2. La Nazionale italiana è l’unica squadra di pallacanestro per cui simpatizziamo a prescindere da chi ci giochi, mentre per il resto siamo molto più legati a personaggi, giocatori, allenatori, ricordi (per dire, ancora oggi cerchiamo nei supermercati la schiuma da barba Squibb e spesso la troviamo anche). Per questo abbiamo trovato molto da parrocchietta la modalità ‘Noi soli contro il mondo cattivo che non ha compreso per tempo la nostra grandezza’, tirata fuori dopo le partite con Spagna (per importanza la più bella azzurra dell’ultimo decennio, anche se non c’era grande concorrenza) e Germania. Con chi ce l’avevano gli azzurri? Con chi ha osato scrivere che Bargnani per essere 2,13 prende pochi rimbalzi? O con chi ha detto che questa squadra ha grande talento individuale in attacco ma difensivamente fa pena? Molto più dei calciatori gli sportivi di mondi (in Italia) più piccoli scambiano i giornalisti con tifosi o con gente che comunque deve sentirsi ‘sulla stessa barca’, in questo sostenuti da giornalisti-cortigiani che anelano al cinque alto o al selfie. Noi che leggiamo da sempre Oscar Eleni abbiamo un’idea abbastanza precisa di cosa dovrebbe essere il giornalismo, anche se magari non l’abbiamo messa in pratica per mancanza di talento e opportunità. Addirittura ad alcuni non è piaciuto l’entusiasmo di Flavio Tranquillo per alcune giocate dell’eroica Islanda o per i doverosi complimenti al meglio messo in campo dagli avversari, da Pau Gasol a Bjelica. Per Tranquillo una medaglia, per giocatori e soprattutto cortigiani una vergogna che stride con il grande spirito (non certo gioco) messo fin qui in mostra.
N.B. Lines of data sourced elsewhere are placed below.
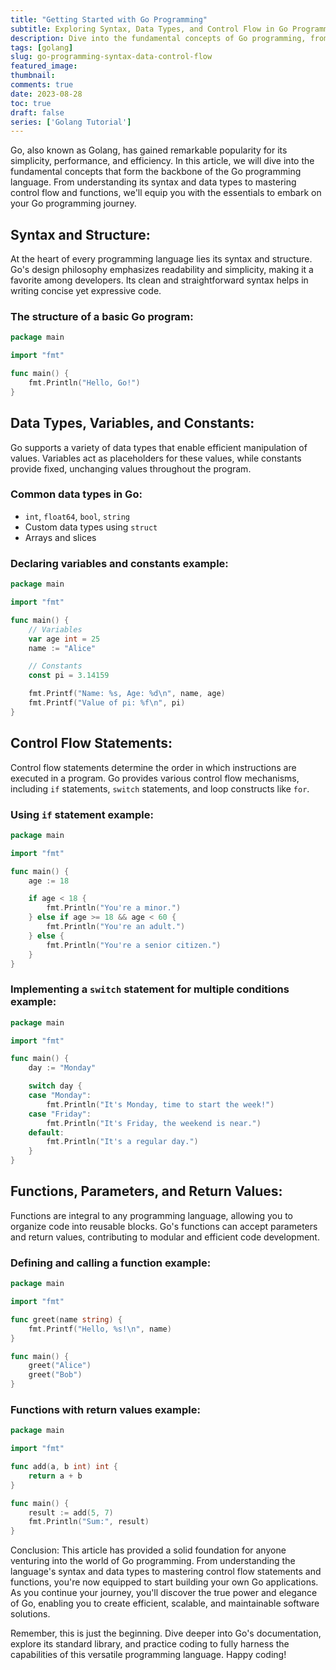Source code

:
 ```yaml
---
title: "Getting Started with Go Programming"
subtitle: Exploring Syntax, Data Types, and Control Flow in Go Programming 
description: Dive into the fundamental concepts of Go programming, from its clean syntax and versatile data types to control flow mechanisms. Learn how to declare variables, create functions, and use control statements effectively, setting the stage for your exciting journey into the world of Go development.
tags: [golang]
slug: go-programming-syntax-data-control-flow
featured_image: 
thumbnail: 
comments: true
date: 2023-08-28
toc: true
draft: false
series: ['Golang Tutorial']
---
```


Go, also known as Golang, has gained remarkable popularity for its simplicity, performance, and efficiency. In this article, we will dive into the fundamental concepts that form the backbone of the Go programming language. From understanding its syntax and data types to mastering control flow and functions, we'll equip you with the essentials to embark on your Go programming journey.

## Syntax and Structure:
At the heart of every programming language lies its syntax and structure. Go's design philosophy emphasizes readability and simplicity, making it a favorite among developers. Its clean and straightforward syntax helps in writing concise yet expressive code.

### The structure of a basic Go program:
```go
package main

import "fmt"

func main() {
    fmt.Println("Hello, Go!")
}
```

## Data Types, Variables, and Constants:
Go supports a variety of data types that enable efficient manipulation of values. Variables act as placeholders for these values, while constants provide fixed, unchanging values throughout the program.

### Common data types in Go:
- `int`, `float64`, `bool`, `string`
- Custom data types using `struct`
- Arrays and slices

### Declaring variables and constants example:
```go
package main

import "fmt"

func main() {
    // Variables
    var age int = 25
    name := "Alice"

    // Constants
    const pi = 3.14159

    fmt.Printf("Name: %s, Age: %d\n", name, age)
    fmt.Printf("Value of pi: %f\n", pi)
}
```

## Control Flow Statements:
Control flow statements determine the order in which instructions are executed in a program. Go provides various control flow mechanisms, including `if` statements, `switch` statements, and loop constructs like `for`.

### Using `if` statement example: 
```go
package main

import "fmt"

func main() {
    age := 18

    if age < 18 {
        fmt.Println("You're a minor.")
    } else if age >= 18 && age < 60 {
        fmt.Println("You're an adult.")
    } else {
        fmt.Println("You're a senior citizen.")
    }
}
```

### Implementing a `switch` statement for multiple conditions example:
```go
package main

import "fmt"

func main() {
    day := "Monday"

    switch day {
    case "Monday":
        fmt.Println("It's Monday, time to start the week!")
    case "Friday":
        fmt.Println("It's Friday, the weekend is near.")
    default:
        fmt.Println("It's a regular day.")
    }
}
```

## Functions, Parameters, and Return Values:
Functions are integral to any programming language, allowing you to organize code into reusable blocks. Go's functions can accept parameters and return values, contributing to modular and efficient code development.

### Defining and calling a function example:
```go
package main

import "fmt"

func greet(name string) {
    fmt.Printf("Hello, %s!\n", name)
}

func main() {
    greet("Alice")
    greet("Bob")
}
```

### Functions with return values example:
```go
package main

import "fmt"

func add(a, b int) int {
    return a + b
}

func main() {
    result := add(5, 7)
    fmt.Println("Sum:", result)
}
```

Conclusion:
This article has provided a solid foundation for anyone venturing into the world of Go programming. From understanding the language's syntax and data types to mastering control flow statements and functions, you're now equipped to start building your own Go applications. As you continue your journey, you'll discover the true power and elegance of Go, enabling you to create efficient, scalable, and maintainable software solutions.

Remember, this is just the beginning. Dive deeper into Go's documentation, explore its standard library, and practice coding to fully harness the capabilities of this versatile programming language. Happy coding!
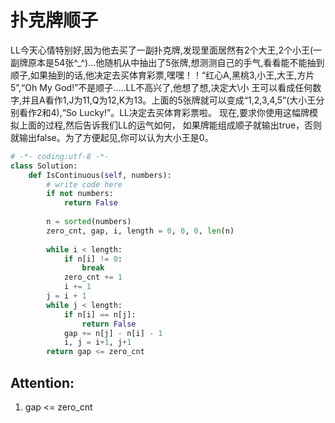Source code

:# 扑克牌顺子

LL今天心情特别好,因为他去买了一副扑克牌,发现里面居然有2个大王,2个小王(一副牌原本是54张^_^)...他随机从中抽出了5张牌,想测测自己的手气,看看能不能抽到顺子,如果抽到的话,他决定去买体育彩票,嘿嘿！！“红心A,黑桃3,小王,大王,方片5”,“Oh My God!”不是顺子.....LL不高兴了,他想了想,决定大\小 王可以看成任何数字,并且A看作1,J为11,Q为12,K为13。上面的5张牌就可以变成“1,2,3,4,5”(大小王分别看作2和4),“So Lucky!”。LL决定去买体育彩票啦。 现在,要求你使用这幅牌模拟上面的过程,然后告诉我们LL的运气如何， 如果牌能组成顺子就输出true，否则就输出false。为了方便起见,你可以认为大小王是0。

```python
# -*- coding:utf-8 -*-
class Solution:
    def IsContinuous(self, numbers):
        # write code here
        if not numbers:
            return False
        
        n = sorted(numbers)
        zero_cnt, gap, i, length = 0, 0, 0, len(n)
        
        while i < length:
            if n[i] != 0:
                break
            zero_cnt += 1
            i += 1
        j = i + 1
        while j < length:
            if n[i] == n[j]:
                return False
            gap += n[j] - n[i] - 1
            i, j = i+1, j+1
        return gap <= zero_cnt
```

## Attention:
1. gap <= zero_cnt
Bisogna ribadire un concetto così banale da essere dimenticato: non siamo sulla stessa barca, ‘loro’ vincono magari anche per ‘noi’ ma di certo non sono ‘noi’.

3. Pochi film e ancora meno serie televisive hanno trovato la chiave giusta per raccontare il mondo intorno allo sport, dove gli spunti sarebbero in realtà tantissimi. Per questo troviamo promettente Ballers, da poco iniziato su Sky Atlantic, il cui protagonista è un ex campione di football interpretato da Dwayne Johnson, più noto ai wrestlemaniaci come The Rock. Johnson ha comunque davvero giocato a football, all’università di Miami, da defensive tackle, arrivando al confine del professionismo. L’inevitabile infortunio, che a tutti noi ha precluso grandi carriere ma che nel suo caso c’è stato davvero, aprì le porte della squadra a Warren Sapp (!!!)… Ma questo è l’attore, mentre il personaggio, Spencer Strasmore, ha avuto una grande carriera NFL nei Miami Dolphins con i soldi finiti però rapidamente e la necessità di riciclarsi come procuratore di giocatori o aspirante tale. La chiave scelta dagli sceneggiatori è proprio quella del denaro, della sua mancanza ma soprattutto della sua folle gestione da parte della maggior parte dei giocatori soprattutto neri: in un delirio di finti amici, parenti, locali, mega-auto, groupie, eccetera, troviamo molti di punti contatto con mondi a noi più vicini rispetto alla Florida. Il co-protagonista è Charles Greane (Omar Benson Miller: visto in Miracolo a Sant’Anna di Spike Lee, fisico ed espressione da Forest Whitaker giovane), amico di Spencer e anche lui ex giocatore, che si trova nella necessità di trovare un lavoro vero ed inizia come improbabile venditore di auto. Finalmente un linguaggio giusto e credibile, senza la retorica e l’infantilismo di troppi sports movie.